Work instructions: Instruction for the entries that follow: retype exactly the lines from the line with "4. **Completa el formulario**" to the line with "<strong>异步迭代器</strong>（本文）</li>", both included, and omit all others.

[Collected data entries]
◇ ◇ ◇ ◇ ◇
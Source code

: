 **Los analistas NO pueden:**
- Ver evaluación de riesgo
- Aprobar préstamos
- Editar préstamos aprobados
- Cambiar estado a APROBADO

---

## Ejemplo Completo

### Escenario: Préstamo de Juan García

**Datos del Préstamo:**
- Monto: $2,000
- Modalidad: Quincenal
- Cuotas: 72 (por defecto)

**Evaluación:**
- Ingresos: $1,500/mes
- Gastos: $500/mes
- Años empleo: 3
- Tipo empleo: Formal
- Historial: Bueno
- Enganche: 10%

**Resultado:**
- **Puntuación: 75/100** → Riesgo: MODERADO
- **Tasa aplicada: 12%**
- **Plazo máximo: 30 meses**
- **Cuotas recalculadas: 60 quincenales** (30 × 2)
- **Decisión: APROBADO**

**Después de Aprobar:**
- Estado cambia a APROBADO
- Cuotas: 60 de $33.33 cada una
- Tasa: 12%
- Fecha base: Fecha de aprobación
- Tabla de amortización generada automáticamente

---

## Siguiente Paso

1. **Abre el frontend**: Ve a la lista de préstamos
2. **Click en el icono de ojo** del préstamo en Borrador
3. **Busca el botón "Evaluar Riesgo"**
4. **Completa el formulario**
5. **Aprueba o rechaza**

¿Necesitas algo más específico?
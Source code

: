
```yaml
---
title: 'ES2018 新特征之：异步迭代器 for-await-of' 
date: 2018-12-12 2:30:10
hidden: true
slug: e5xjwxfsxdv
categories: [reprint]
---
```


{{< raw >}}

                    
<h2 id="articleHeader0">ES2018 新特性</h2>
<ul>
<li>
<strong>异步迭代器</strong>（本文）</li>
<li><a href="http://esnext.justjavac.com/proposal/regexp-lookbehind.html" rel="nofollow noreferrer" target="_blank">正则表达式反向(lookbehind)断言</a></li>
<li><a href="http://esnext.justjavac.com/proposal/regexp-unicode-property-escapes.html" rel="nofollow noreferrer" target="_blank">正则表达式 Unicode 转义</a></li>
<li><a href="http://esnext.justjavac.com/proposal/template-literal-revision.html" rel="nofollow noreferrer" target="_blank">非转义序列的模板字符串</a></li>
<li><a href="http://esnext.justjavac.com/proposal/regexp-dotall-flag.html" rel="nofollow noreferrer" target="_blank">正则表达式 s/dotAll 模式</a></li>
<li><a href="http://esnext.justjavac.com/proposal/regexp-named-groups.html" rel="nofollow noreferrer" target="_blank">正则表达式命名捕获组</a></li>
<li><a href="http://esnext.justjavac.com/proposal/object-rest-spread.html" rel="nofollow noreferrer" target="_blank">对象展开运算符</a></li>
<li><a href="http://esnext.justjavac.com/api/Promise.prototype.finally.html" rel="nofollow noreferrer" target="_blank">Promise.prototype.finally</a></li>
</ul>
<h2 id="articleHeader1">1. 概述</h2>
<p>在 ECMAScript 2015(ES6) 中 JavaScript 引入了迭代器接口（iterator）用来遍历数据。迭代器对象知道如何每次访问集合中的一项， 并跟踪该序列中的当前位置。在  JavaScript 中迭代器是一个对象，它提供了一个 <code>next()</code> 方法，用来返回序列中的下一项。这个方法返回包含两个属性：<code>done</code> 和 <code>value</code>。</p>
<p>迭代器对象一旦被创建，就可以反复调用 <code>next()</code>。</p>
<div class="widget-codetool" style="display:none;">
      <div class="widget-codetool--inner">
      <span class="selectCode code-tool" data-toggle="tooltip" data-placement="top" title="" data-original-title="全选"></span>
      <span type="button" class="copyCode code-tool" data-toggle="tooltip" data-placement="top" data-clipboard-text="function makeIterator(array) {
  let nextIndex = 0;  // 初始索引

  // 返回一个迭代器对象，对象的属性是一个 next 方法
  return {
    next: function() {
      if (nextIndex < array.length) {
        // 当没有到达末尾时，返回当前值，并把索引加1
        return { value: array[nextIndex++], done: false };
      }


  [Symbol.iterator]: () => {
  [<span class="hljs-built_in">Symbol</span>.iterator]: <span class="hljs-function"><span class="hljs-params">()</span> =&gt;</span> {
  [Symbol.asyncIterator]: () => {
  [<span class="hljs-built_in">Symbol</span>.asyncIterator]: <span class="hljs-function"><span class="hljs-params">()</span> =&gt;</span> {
◇ ◇ ◇ ◇ ◇
Exercise solution:
4. **Completa el formulario**
5. **Aprueba o rechaza**

¿Necesitas algo más específico?
Source code

:
```yaml
---
title: 'ES2018 新特征之：异步迭代器 for-await-of' 
date: 2018-12-12 2:30:10
hidden: true
slug: e5xjwxfsxdv
categories: [reprint]
---
```


{{< raw >}}

                    
<h2 id="articleHeader0">ES2018 新特性</h2>
<ul>
<li>
<strong>异步迭代器</strong>（本文）</li>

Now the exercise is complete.